Raw deal – The world’s consumption of raw materials will rise sharply, putting greater pressure on the environment, according to an OECD report. With a growing global population and rising living standards, the amount of raw materials used each year will increase to 167 billion tonnes by 2060, from 90 bln today. The resulting carbon emissions could almost double to 50 bln tonnes of CO2e by 2060. (AP)

Shift rift – Germany’s federal auditors court slammed Chancellor Angela Merkel’s record of switching the nation to clean energy, saying that it added over $180 billion to power bills since 2013 while CO2 emissions hardly shifted. In a report published this week on the German parliament’s website, the federal budget watchdog urged a root-and-branch overhaul of the country’s energy policy as the extent of its failure to achieve pollution cuts emerges. Merkel’s government risks losing confidence in its ability to manage policy “if Energiewende costs continue to rise while its aims are not met,” said the court. The right of the independent auditors to scrutinise and upbraid government policy is anchored in the constitution, while it lacks executive powers. (Bloomberg)

Green growth – As Germany’s federal government parties – the CDU/CSU and the SPD – suffer from voter flight due to the coalition’s constant quarrels, the German Green Party emerges as one of the big beneficiaries.
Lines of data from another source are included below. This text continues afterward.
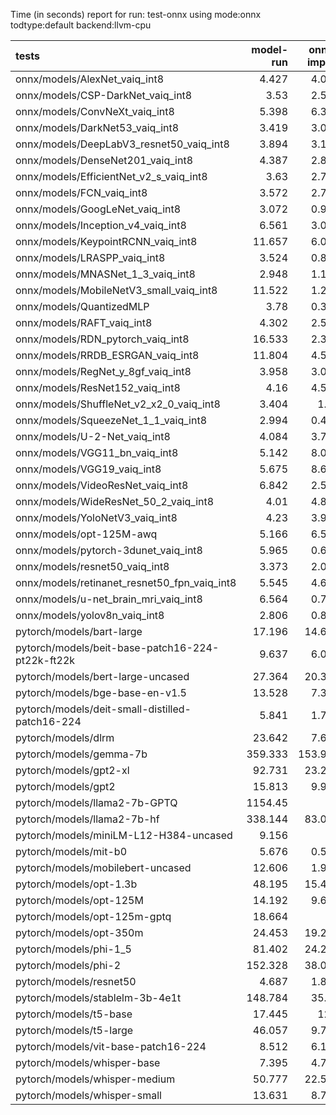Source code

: Time (in seconds) report for run: test-onnx using mode:onnx todtype:default backend:llvm-cpu

| tests                                            |   model-run |   onnx-import |   torch-mlir |   iree-compile |   inference |
|:-------------------------------------------------|------------:|--------------:|-------------:|---------------:|------------:|
| onnx/models/AlexNet_vaiq_int8                    |       4.427 |         4.082 |            0 |          5.41  |       0.459 |
| onnx/models/CSP-DarkNet_vaiq_int8                |       3.53  |         2.511 |            0 |          9.121 |       0.397 |
| onnx/models/ConvNeXt_vaiq_int8                   |       5.398 |         6.359 |            0 |         17.661 |       0.969 |
| onnx/models/DarkNet53_vaiq_int8                  |       3.419 |         3.054 |            0 |          8.177 |       0.471 |
| onnx/models/DeepLabV3_resnet50_vaiq_int8         |       3.894 |         3.157 |            0 |          1.457 |       0     |
| onnx/models/DenseNet201_vaiq_int8                |       4.387 |         2.882 |            0 |         29.774 |       0.321 |
| onnx/models/EfficientNet_v2_s_vaiq_int8          |       3.63  |         2.727 |            0 |         17.609 |       0.327 |
| onnx/models/FCN_vaiq_int8                        |       3.572 |         2.749 |            0 |          1.203 |       0     |
| onnx/models/GoogLeNet_vaiq_int8                  |       3.072 |         0.908 |            0 |          9.205 |       0.185 |
| onnx/models/Inception_v4_vaiq_int8               |       6.561 |         3.096 |            0 |          1.429 |       0     |
| onnx/models/KeypointRCNN_vaiq_int8               |      11.657 |         6.078 |            0 |          2.107 |       0     |
| onnx/models/LRASPP_vaiq_int8                     |       3.524 |         0.869 |            0 |          0.272 |       0     |
| onnx/models/MNASNet_1_3_vaiq_int8                |       2.948 |         1.144 |            0 |          6.999 |       0.642 |
| onnx/models/MobileNetV3_small_vaiq_int8          |      11.522 |         1.233 |            0 |          7.811 |       0.954 |
| onnx/models/QuantizedMLP                         |       3.78  |         0.311 |            0 |          0.887 |       0.059 |
| onnx/models/RAFT_vaiq_int8                       |       4.302 |         2.521 |            0 |          0.232 |       0     |
| onnx/models/RDN_pytorch_vaiq_int8                |      16.533 |         2.342 |            0 |         10.37  |      78.68  |
| onnx/models/RRDB_ESRGAN_vaiq_int8                |      11.804 |         4.508 |            0 |          1.534 |       0     |
| onnx/models/RegNet_y_8gf_vaiq_int8               |       3.958 |         3.036 |            0 |         10.851 |       1.077 |
| onnx/models/ResNet152_vaiq_int8                  |       4.16  |         4.589 |            0 |         13.768 |       0.68  |
| onnx/models/ShuffleNet_v2_x2_0_vaiq_int8         |       3.404 |         1.08  |            0 |          0.446 |       0     |
| onnx/models/SqueezeNet_1_1_vaiq_int8             |       2.994 |         0.473 |            0 |          4.097 |       0.14  |
| onnx/models/U-2-Net_vaiq_int8                    |       4.084 |         3.727 |            0 |          1.481 |       0     |
| onnx/models/VGG11_bn_vaiq_int8                   |       5.142 |         8.014 |            0 |         10.708 |       0.811 |
| onnx/models/VGG19_vaiq_int8                      |       5.675 |         8.643 |            0 |         10.568 |       0.823 |
| onnx/models/VideoResNet_vaiq_int8                |       6.842 |         2.558 |            0 |          1.28  |       0     |
| onnx/models/WideResNet_50_2_vaiq_int8            |       4.01  |         4.855 |            0 |          9.679 |       0.631 |
| onnx/models/YoloNetV3_vaiq_int8                  |       4.23  |         3.904 |            0 |          1.726 |       0     |
| onnx/models/opt-125M-awq                         |       5.166 |         6.573 |            0 |          3.181 |       0     |
| onnx/models/pytorch-3dunet_vaiq_int8             |       5.965 |         0.694 |            0 |          0.289 |       0     |
| onnx/models/resnet50_vaiq_int8                   |       3.373 |         2.028 |            0 |          7.257 |       0.297 |
| onnx/models/retinanet_resnet50_fpn_vaiq_int8     |       5.545 |         4.639 |            0 |          1.639 |       0     |
| onnx/models/u-net_brain_mri_vaiq_int8            |       6.564 |         0.776 |            0 |          4.286 |       4.2   |
| onnx/models/yolov8n_vaiq_int8                    |       2.806 |         0.805 |            0 |          0.276 |       0     |
| pytorch/models/bart-large                        |      17.196 |        14.676 |            0 |          9.914 |       0     |
| pytorch/models/beit-base-patch16-224-pt22k-ft22k |       9.637 |         6.082 |            0 |          3.94  |       0     |
| pytorch/models/bert-large-uncased                |      27.364 |        20.317 |            0 |         27.49  |       1.68  |
| pytorch/models/bge-base-en-v1.5                  |      13.528 |         7.317 |            0 |         11.114 |       0.658 |
| pytorch/models/deit-small-distilled-patch16-224  |       5.841 |         1.717 |            0 |          1.579 |       0     |
| pytorch/models/dlrm                              |      23.642 |         7.639 |            0 |          0.377 |       0     |
| pytorch/models/gemma-7b                          |     359.333 |       153.994 |            0 |          0.127 |       0     |
| pytorch/models/gpt2-xl                           |      92.731 |        23.242 |            0 |          0.133 |       0     |
| pytorch/models/gpt2                              |      15.813 |         9.924 |            0 |         13.478 |       0.795 |
| pytorch/models/llama2-7b-GPTQ                    |    1154.45  |         0     |            0 |          0     |       0     |
| pytorch/models/llama2-7b-hf                      |     338.144 |        83.065 |            0 |          0.121 |       0     |
| pytorch/models/miniLM-L12-H384-uncased           |       9.156 |         3     |            0 |          7.049 |       0.513 |
| pytorch/models/mit-b0                            |       5.676 |         0.596 |            0 |          0.276 |       0     |
| pytorch/models/mobilebert-uncased                |      12.606 |         1.942 |            0 |          0.878 |       0     |
| pytorch/models/opt-1.3b                          |      48.195 |        15.459 |            0 |          0.106 |       0     |
| pytorch/models/opt-125M                          |      14.192 |         9.614 |            0 |          6.048 |       0     |
| pytorch/models/opt-125m-gptq                     |      18.664 |         0     |            0 |          0     |       0     |
| pytorch/models/opt-350m                          |      24.453 |        19.248 |            0 |         12.589 |       0     |
| pytorch/models/phi-1_5                           |      81.402 |        24.204 |            0 |          0.127 |       0     |
| pytorch/models/phi-2                             |     152.328 |        38.003 |            0 |          0.116 |       0     |
| pytorch/models/resnet50                          |       4.687 |         1.883 |            0 |          4.984 |       0.949 |
| pytorch/models/stablelm-3b-4e1t                  |     148.784 |        35.15  |            0 |          0.117 |       0     |
| pytorch/models/t5-base                           |      17.445 |        12.8   |            0 |          6.692 |       0     |
| pytorch/models/t5-large                          |      46.057 |         9.704 |            0 |          0.111 |       0     |
| pytorch/models/vit-base-patch16-224              |       8.512 |         6.153 |            0 |          3.233 |       0     |
| pytorch/models/whisper-base                      |       7.395 |         4.767 |            0 |          5.178 |       0     |
| pytorch/models/whisper-medium                    |      50.777 |        22.552 |            0 |         15.211 |       0     |
| pytorch/models/whisper-small                     |      13.631 |         8.784 |            0 |          4.597 |       0     |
After a spectacular success at the Bavarian elections, the environmentalist party hopes to land another record result in Hesse. Polls suggest that the Green wave might elevate the Hessian party branch even more – and pave the way for the second Green state premier in the country. Ironically, this could mean that progress in Germany’s climate and energy policy could become even more difficult to achieve in the short-term. (Clean Energy Wire)

Electrofuels – Aviation is responsible for 5% of global warming and its rapid growth puts it on track to consume a quarter of the world’s carbon budget by 2050, according to campaigners Transport & Environment (T&E). There is a way to avoid this outcome but we need to act fast. By driving out the use of kerosene through carbon pricing and requiring aircraft to switch to synthetic fuels, the climate impact of flying can be reduced dramatically, according to T&E’s new report. While high profile promises such as short-haul electric aircraft or more efficient aircraft designs every 20 years won’t be sufficient to solve aviation’s climate problem, new near-zero-carbon electrofuels can be produced today and deployed immediately using existing engines and infrastructure. Electrofuels are produced by combining hydrogen with carbon dioxide, but to do this sustainably the hydrogen must be produced using renewable electricity and the CO2 captured directly from the air.

Steel haul – Several German states are demanding that the federal government and the EU protect the steel industry from stricter environmental regulations and rising electricity costs. The states are expected to call for more free EU ETS allowances for the steel sector, and compensation for higher costs due to the indirect effect of rising power prices. (Sueddeutsche Zeitung, Clean Energy Wire)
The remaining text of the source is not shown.